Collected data
:::::
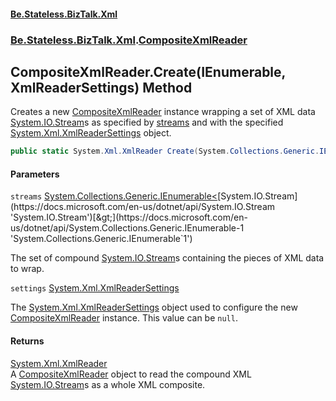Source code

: #### [Be.Stateless.BizTalk.Xml](README.md 'README')
### [Be.Stateless.BizTalk.Xml](Be.Stateless.BizTalk.Xml.md 'Be.Stateless.BizTalk.Xml').[CompositeXmlReader](CompositeXmlReader.md 'Be.Stateless.BizTalk.Xml.CompositeXmlReader')

## CompositeXmlReader.Create(IEnumerable<Stream>, XmlReaderSettings) Method

Creates a new [CompositeXmlReader](CompositeXmlReader.md 'Be.Stateless.BizTalk.Xml.CompositeXmlReader') instance wrapping a set of XML data [System.IO.Stream](https://docs.microsoft.com/en-us/dotnet/api/System.IO.Stream 'System.IO.Stream')s as specified
by [streams](CompositeXmlReader.Create(IEnumerable_Stream_,XmlReaderSettings).md#Be.Stateless.BizTalk.Xml.CompositeXmlReader.Create(System.Collections.Generic.IEnumerable_System.IO.Stream_,System.Xml.XmlReaderSettings).streams 'Be.Stateless.BizTalk.Xml.CompositeXmlReader.Create(System.Collections.Generic.IEnumerable<System.IO.Stream>, System.Xml.XmlReaderSettings).streams') and with the specified [System.Xml.XmlReaderSettings](https://docs.microsoft.com/en-us/dotnet/api/System.Xml.XmlReaderSettings 'System.Xml.XmlReaderSettings') object.

```csharp
public static System.Xml.XmlReader Create(System.Collections.Generic.IEnumerable<System.IO.Stream> streams, System.Xml.XmlReaderSettings settings=null);
```
#### Parameters

<a name='Be.Stateless.BizTalk.Xml.CompositeXmlReader.Create(System.Collections.Generic.IEnumerable_System.IO.Stream_,System.Xml.XmlReaderSettings).streams'></a>

`streams` [System.Collections.Generic.IEnumerable&lt;](https://docs.microsoft.com/en-us/dotnet/api/System.Collections.Generic.IEnumerable-1 'System.Collections.Generic.IEnumerable`1')[System.IO.Stream](https://docs.microsoft.com/en-us/dotnet/api/System.IO.Stream 'System.IO.Stream')[&gt;](https://docs.microsoft.com/en-us/dotnet/api/System.Collections.Generic.IEnumerable-1 'System.Collections.Generic.IEnumerable`1')

The set of compound [System.IO.Stream](https://docs.microsoft.com/en-us/dotnet/api/System.IO.Stream 'System.IO.Stream')s containing the pieces of XML data to wrap.

<a name='Be.Stateless.BizTalk.Xml.CompositeXmlReader.Create(System.Collections.Generic.IEnumerable_System.IO.Stream_,System.Xml.XmlReaderSettings).settings'></a>

`settings` [System.Xml.XmlReaderSettings](https://docs.microsoft.com/en-us/dotnet/api/System.Xml.XmlReaderSettings 'System.Xml.XmlReaderSettings')

The [System.Xml.XmlReaderSettings](https://docs.microsoft.com/en-us/dotnet/api/System.Xml.XmlReaderSettings 'System.Xml.XmlReaderSettings') object used to configure the new [CompositeXmlReader](CompositeXmlReader.md 'Be.Stateless.BizTalk.Xml.CompositeXmlReader') instance. This
value can be `null`.

#### Returns
[System.Xml.XmlReader](https://docs.microsoft.com/en-us/dotnet/api/System.Xml.XmlReader 'System.Xml.XmlReader')  
A [CompositeXmlReader](CompositeXmlReader.md 'Be.Stateless.BizTalk.Xml.CompositeXmlReader') object to read the compound XML [System.IO.Stream](https://docs.microsoft.com/en-us/dotnet/api/System.IO.Stream 'System.IO.Stream')s as a whole XML composite.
:::::
> **Exercise prompt**
Copy each line above containing the string "instance".

> **Reply to the exercise**
Creates a new [CompositeXmlReader](CompositeXmlReader.md 'Be.Stateless.BizTalk.Xml.CompositeXmlReader') instance wrapping a set of XML data [System.IO.Stream](https://docs.microsoft.com/en-us/dotnet/api/System.IO.Stream 'System.IO.Stream')s as specified
The [System.Xml.XmlReaderSettings](https://docs.microsoft.com/en-us/dotnet/api/System.Xml.XmlReaderSettings 'System.Xml.XmlReaderSettings') object used to configure the new [CompositeXmlReader](CompositeXmlReader.md 'Be.Stateless.BizTalk.Xml.CompositeXmlReader') instance. This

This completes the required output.